Pathfinder Beginner Box 2

My first post about the Beginner Box focused on the Hero’s Handbook, which contains the rules for creating PCs. Here I am going to talk about the referee side of the set, the Game Master’s Guide. It starts out with a simple dungeon adventure which is not bad, despite the fact that the map really does look like a set of video game screen shots. However, later on in their section on creating dungeons, they do use a more down to earth map that looks like it was drawn by hand and even make the following remark on page 31:

Your dungeon maps don’t need to look professionally drawn like the map for Black Fang’s Dungeon—the hand-drawn map of Raven’s Watch works just as well.

This is a strategy used several places in the Beginner Box; they lead with glitz and then qualify their recommendations further on, and it works well most of the time.

Excerpt from Black Fang’s Dungeon

There is a decent selection of monsters (forty-something) and some of them are moderately high CR, but there is not as much variety or content as the old basic sets. Each monster entry takes half of a page.
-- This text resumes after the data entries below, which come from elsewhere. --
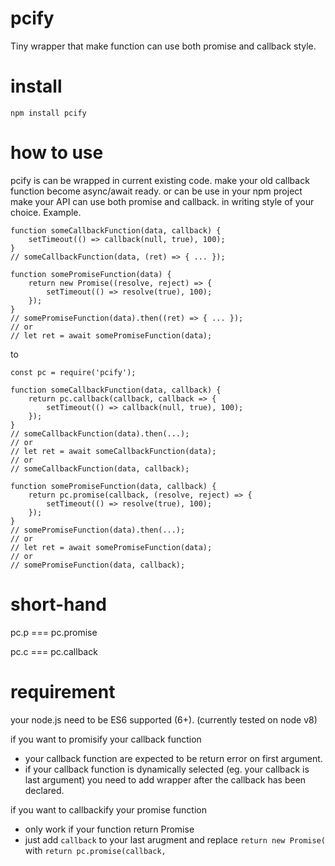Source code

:

# pcify
Tiny wrapper that make function can use both promise and callback style.

# install
    npm install pcify

# how to use
pcify is can be wrapped in current existing code. make your old callback function become async/await ready.
or can be use in your npm project make your API can use both promise and callback. in writing style of your choice.
Example.

    function someCallbackFunction(data, callback) {
	    setTimeout(() => callback(null, true), 100);
    }
	// someCallbackFunction(data, (ret) => { ... });

    function somePromiseFunction(data) {
	    return new Promise((resolve, reject) => {
		    setTimeout(() => resolve(true), 100);
	    });
    }
	// somePromiseFunction(data).then((ret) => { ... });
	// or
	// let ret = await somePromiseFunction(data);

to

    const pc = require('pcify');

    function someCallbackFunction(data, callback) {
	    return pc.callback(callback, callback => {
		    setTimeout(() => callback(null, true), 100);
	    });
    }
	// someCallbackFunction(data).then(...);
	// or
	// let ret = await someCallbackFunction(data);
	// or
	// someCallbackFunction(data, callback);
	
    function somePromiseFunction(data, callback) {
	    return pc.promise(callback, (resolve, reject) => {
		    setTimeout(() => resolve(true), 100);
	    });
    }
	// somePromiseFunction(data).then(...);
	// or
	// let ret = await somePromiseFunction(data);
	// or
	// somePromiseFunction(data, callback);
	
# short-hand

pc.p === pc.promise

pc.c === pc.callback


# requirement
your node.js need to be ES6 supported (6+). (currently tested on node v8)

if you want to promisify your callback function
 - your callback function are expected to be return error on first argument.
 - if your callback function is dynamically selected (eg. your callback is last argument) you need to add wrapper after the callback has been declared.

if you want to callbackify your promise function
 - only work if your function return Promise
 - just add `callback` to your last arugment and replace `return new Promise(` with `return pc.promise(callback,`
The higher-CR monsters include salamander (CR 6), medusa (CR 7), manticore (CR 5), mummy (CR 5), ghost (CR7), and black dragon (CR 8). There is a bias towards enemies that can be defeated directly, but at least they included some stretch targets. And poison is so weak now. If you fail your save against giant spider venom you get all of a -1 on attack and damage rolls (cumulative if you get hit again). Seriously, that’s it.

The XP rewards for defeating monsters are off the charts! A ½ CR zombie gives 200 XP. I guess that’s what happens when you take away treasure XP, but I would think that some of the slack would be picked up by XP for solving puzzles, surviving traps, and achieving other goals. I think OD&D gives 100 XP per hit die, but those monsters are far deadlier. Using the rules as written, I bet PCs would level really quickly.
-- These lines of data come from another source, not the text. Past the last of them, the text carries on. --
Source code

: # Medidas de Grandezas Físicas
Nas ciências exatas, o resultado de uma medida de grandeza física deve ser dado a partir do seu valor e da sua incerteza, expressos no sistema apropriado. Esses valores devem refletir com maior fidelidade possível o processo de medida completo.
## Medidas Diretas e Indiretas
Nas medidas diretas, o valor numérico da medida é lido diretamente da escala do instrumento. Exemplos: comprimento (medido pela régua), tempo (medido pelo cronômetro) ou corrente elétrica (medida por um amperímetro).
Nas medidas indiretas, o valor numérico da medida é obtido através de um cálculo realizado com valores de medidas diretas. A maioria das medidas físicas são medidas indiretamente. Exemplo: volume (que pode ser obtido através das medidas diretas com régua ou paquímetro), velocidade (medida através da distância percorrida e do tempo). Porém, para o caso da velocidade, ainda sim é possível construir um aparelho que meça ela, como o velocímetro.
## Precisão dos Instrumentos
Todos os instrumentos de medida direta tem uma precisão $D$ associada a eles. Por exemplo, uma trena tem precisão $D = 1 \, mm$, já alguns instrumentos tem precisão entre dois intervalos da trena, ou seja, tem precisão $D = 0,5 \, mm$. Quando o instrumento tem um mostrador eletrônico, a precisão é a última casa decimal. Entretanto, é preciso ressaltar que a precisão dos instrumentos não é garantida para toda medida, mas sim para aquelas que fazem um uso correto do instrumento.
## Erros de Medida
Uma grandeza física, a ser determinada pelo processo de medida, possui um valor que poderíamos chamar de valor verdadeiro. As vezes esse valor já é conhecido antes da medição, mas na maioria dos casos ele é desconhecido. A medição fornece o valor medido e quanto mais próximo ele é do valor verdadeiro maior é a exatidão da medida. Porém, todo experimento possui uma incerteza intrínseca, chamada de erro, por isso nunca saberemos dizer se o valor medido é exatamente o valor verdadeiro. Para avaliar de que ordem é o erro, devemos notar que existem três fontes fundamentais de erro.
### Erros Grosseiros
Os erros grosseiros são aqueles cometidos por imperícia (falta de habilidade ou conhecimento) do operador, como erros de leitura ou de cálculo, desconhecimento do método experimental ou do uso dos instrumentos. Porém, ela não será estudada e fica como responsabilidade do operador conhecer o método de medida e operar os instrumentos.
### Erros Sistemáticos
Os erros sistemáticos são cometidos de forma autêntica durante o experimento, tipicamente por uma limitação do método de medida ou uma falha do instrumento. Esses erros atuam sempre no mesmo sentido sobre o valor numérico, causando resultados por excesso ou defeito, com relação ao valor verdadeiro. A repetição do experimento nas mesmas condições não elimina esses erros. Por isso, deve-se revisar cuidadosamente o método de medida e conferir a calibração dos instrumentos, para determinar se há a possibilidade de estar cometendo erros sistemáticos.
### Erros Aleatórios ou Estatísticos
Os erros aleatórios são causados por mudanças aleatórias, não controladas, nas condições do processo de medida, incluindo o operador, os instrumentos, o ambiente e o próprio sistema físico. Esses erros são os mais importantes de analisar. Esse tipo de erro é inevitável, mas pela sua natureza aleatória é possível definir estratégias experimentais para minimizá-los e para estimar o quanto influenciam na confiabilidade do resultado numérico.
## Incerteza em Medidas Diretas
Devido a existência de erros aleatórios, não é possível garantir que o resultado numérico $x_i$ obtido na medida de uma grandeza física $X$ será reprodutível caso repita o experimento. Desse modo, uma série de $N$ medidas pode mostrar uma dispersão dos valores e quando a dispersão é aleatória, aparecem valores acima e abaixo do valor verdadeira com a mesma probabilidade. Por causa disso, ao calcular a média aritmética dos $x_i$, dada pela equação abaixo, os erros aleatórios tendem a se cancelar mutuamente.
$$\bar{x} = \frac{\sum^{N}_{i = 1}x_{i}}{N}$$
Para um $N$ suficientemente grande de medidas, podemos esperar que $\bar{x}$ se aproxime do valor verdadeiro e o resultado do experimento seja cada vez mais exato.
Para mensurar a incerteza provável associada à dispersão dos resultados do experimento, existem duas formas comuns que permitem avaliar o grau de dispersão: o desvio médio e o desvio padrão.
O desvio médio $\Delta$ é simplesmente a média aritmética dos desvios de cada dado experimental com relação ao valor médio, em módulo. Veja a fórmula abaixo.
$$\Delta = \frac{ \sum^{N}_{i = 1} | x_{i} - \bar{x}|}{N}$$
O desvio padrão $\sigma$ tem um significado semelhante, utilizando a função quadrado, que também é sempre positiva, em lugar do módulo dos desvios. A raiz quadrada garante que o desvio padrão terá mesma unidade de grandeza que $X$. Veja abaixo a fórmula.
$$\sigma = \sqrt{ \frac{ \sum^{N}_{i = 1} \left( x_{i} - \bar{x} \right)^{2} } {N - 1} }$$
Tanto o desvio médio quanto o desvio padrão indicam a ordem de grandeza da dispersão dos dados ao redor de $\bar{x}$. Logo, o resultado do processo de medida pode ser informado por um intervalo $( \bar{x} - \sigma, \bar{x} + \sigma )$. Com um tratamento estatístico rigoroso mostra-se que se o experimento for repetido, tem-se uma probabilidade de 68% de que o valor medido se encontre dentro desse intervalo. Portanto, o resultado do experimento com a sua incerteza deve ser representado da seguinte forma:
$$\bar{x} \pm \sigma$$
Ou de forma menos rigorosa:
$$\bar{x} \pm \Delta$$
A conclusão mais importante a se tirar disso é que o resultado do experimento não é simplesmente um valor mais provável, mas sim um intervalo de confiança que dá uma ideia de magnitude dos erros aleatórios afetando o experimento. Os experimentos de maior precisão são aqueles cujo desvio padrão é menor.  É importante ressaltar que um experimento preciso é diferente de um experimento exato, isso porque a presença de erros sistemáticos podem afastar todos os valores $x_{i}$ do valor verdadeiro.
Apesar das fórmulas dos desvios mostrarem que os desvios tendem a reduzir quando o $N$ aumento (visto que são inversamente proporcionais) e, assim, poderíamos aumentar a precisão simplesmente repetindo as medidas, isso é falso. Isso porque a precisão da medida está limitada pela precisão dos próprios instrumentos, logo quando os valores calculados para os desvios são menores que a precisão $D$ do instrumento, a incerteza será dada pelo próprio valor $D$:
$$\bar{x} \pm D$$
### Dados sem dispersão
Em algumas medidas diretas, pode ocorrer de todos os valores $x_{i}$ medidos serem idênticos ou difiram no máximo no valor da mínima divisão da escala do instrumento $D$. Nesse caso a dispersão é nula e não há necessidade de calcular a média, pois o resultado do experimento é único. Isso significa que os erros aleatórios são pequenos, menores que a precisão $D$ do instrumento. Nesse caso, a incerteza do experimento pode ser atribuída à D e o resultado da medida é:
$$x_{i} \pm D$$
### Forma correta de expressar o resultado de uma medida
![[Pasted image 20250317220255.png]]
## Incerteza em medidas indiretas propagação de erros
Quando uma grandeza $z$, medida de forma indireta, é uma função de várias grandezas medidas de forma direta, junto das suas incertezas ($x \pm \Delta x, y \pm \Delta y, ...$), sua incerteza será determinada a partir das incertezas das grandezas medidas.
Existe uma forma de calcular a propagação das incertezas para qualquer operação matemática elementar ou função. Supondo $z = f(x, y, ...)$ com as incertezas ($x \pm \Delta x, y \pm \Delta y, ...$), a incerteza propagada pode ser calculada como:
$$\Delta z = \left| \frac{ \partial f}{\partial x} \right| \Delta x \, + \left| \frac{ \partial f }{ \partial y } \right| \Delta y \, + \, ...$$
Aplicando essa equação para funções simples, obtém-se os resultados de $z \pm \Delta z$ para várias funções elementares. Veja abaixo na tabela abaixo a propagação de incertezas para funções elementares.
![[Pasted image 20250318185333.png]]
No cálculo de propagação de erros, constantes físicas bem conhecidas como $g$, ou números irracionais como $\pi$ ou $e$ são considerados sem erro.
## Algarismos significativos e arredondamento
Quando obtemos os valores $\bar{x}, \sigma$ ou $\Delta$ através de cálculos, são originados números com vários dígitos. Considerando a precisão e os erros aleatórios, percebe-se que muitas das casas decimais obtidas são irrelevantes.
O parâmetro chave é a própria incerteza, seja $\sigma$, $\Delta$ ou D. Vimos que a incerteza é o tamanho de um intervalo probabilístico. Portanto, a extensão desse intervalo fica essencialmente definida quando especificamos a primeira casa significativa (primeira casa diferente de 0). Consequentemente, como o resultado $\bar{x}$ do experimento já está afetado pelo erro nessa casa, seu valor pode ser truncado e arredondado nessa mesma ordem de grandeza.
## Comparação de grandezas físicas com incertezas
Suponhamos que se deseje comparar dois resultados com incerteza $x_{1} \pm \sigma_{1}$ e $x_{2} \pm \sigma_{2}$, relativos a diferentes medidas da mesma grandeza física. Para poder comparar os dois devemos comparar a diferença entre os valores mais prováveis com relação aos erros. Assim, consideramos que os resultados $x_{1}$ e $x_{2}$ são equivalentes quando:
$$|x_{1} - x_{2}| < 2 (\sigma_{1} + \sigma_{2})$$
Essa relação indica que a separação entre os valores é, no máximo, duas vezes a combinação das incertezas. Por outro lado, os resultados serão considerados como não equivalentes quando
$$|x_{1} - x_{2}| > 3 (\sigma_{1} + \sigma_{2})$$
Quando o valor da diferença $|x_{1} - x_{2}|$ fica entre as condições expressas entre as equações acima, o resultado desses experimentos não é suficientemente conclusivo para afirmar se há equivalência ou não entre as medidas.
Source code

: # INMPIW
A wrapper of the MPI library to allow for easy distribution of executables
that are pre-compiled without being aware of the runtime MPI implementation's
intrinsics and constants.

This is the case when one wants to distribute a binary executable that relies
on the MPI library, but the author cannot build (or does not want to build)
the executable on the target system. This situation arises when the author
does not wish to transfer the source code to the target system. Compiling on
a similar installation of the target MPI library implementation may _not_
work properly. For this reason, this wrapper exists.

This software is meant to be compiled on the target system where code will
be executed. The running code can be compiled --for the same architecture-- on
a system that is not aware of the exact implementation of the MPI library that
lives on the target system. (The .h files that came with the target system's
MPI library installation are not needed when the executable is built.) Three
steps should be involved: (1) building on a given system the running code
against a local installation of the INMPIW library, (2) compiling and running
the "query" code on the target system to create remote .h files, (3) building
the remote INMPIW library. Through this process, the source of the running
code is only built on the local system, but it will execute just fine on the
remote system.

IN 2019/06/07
Just like the weapons chart that I mentioned in the previous post, these monster listings also somehow gave me the feeling of old console RPG supplements, like the Dragon Warrior poster below.

Dragon Warrior Monsters

Much info is presented in random table form, including adventure seeds, magic items, and most importantly encounters. This is another case where they wrote something (on page 84) that made me cringe:

By using the random encounter tables for that terrain, you can create fun battles for the PCs without putting in a lot of work.

But then corrected it it shortly thereafter (same page):

Although these tables are filled with monsters, you can have interesting non-combat random encounters, such as a strange statue, corpses from a battle, religious pilgrims looking for a shrine, and so on.

It would be nice if they had emphasized that not all monster encounters need to be combat either. Speaking of which, I really feel the lack of the traditional social mechanics. There are no rules for retainers, encounter reactions, or morale. This is the single biggest shortcoming of Pathfinder. Of course, it would not be that hard to house rule them in, though you would need to make up appropriate morale numbers. I also miss the “number appearing” and “percent chance in lair” info.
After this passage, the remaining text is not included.